__Pictures paired with source code__.
_ _ _ _

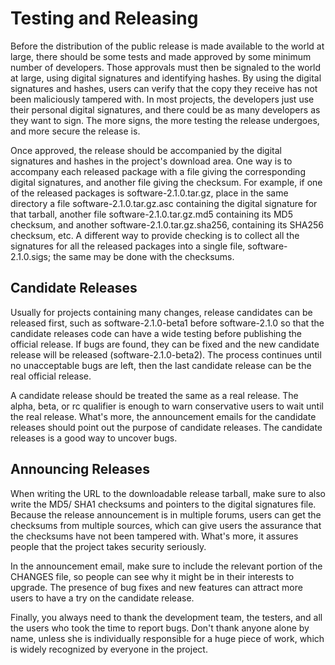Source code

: # Testing and Releasing

Before the distribution of the public release is made available to the world at large, there should be some tests and made approved by some minimum number of developers. Those approvals must then be signaled to the world at large, using digital signatures and identifying hashes. By using the digital signatures and hashes, users can verify that the copy they receive has not been maliciously tampered with. In most projects, the developers just use their personal digital signatures, and there could be as many developers as they want to sign. The more signs, the more testing the release undergoes, and more secure the release is.

Once approved, the release should be accompanied by the digital signatures and hashes in the project's download area. One way is to accompany each released package with a file giving the corresponding digital signatures, and another file giving the checksum. For example, if one of the released packages is software-2.1.0.tar.gz, place in the same directory a file software-2.1.0.tar.gz.asc containing the digital signature for that tarball, another file software-2.1.0.tar.gz.md5 containing its MD5 checksum, and another software-2.1.0.tar.gz.sha256, containing its SHA256 checksum, etc. A different way to provide checking is to collect all the signatures for all the released packages into a single file, software-2.1.0.sigs; the same may be done with the checksums.

## Candidate Releases

Usually for projects containing many changes, release candidates can be released first, such as software-2.1.0-beta1 before software-2.1.0 so that the candidate releases code can have a wide testing before publishing the official release. If bugs are found, they can be fixed and the new candidate release will be released \(software-2.1.0-beta2\). The process continues until no unacceptable bugs are left, then the last candidate release can be the real official release.

A candidate release should be treated the same as a real release. The alpha, beta, or rc qualifier is enough to warn conservative users to wait until the real release. What's more, the announcement emails for the candidate releases should point out the purpose of candidate releases. The candidate releases is a good way to uncover bugs.

## Announcing Releases

When writing the URL to the downloadable release tarball, make sure to also write the MD5/ SHA1 checksums and pointers to the digital signatures file. Because the release announcement is in multiple forums, users can get the checksums from multiple sources, which can give users the assurance that the checksums have not been tampered with. What's more, it assures people that the project takes security seriously.

In the announcement email, make sure to include the relevant portion of the CHANGES file, so people can see why it might be in their interests to upgrade. The presence of bug fixes and new features can attract more users to have a try on the candidate release.

Finally, you always need to thank the development team, the testers, and all the users who took the time to report bugs. Don't thank anyone alone by name, unless she is individually responsible for a huge piece of work, which is widely recognized by everyone in the project.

_ _ _ _

__Task__. Working from the data above, extract solely the lines from the one containing "## Candidate Releases" through the one containing "Usually for projects", exactly as they appear, both included.

__Task result__.
## Candidate Releases

Usually for projects containing many changes, release candidates can be released first, such as software-2.1.0-beta1 before software-2.1.0 so that the candidate releases code can have a wide testing before publishing the official release. If bugs are found, they can be fixed and the new candidate release will be released \(software-2.1.0-beta2\). The process continues until no unacceptable bugs are left, then the last candidate release can be the real official release.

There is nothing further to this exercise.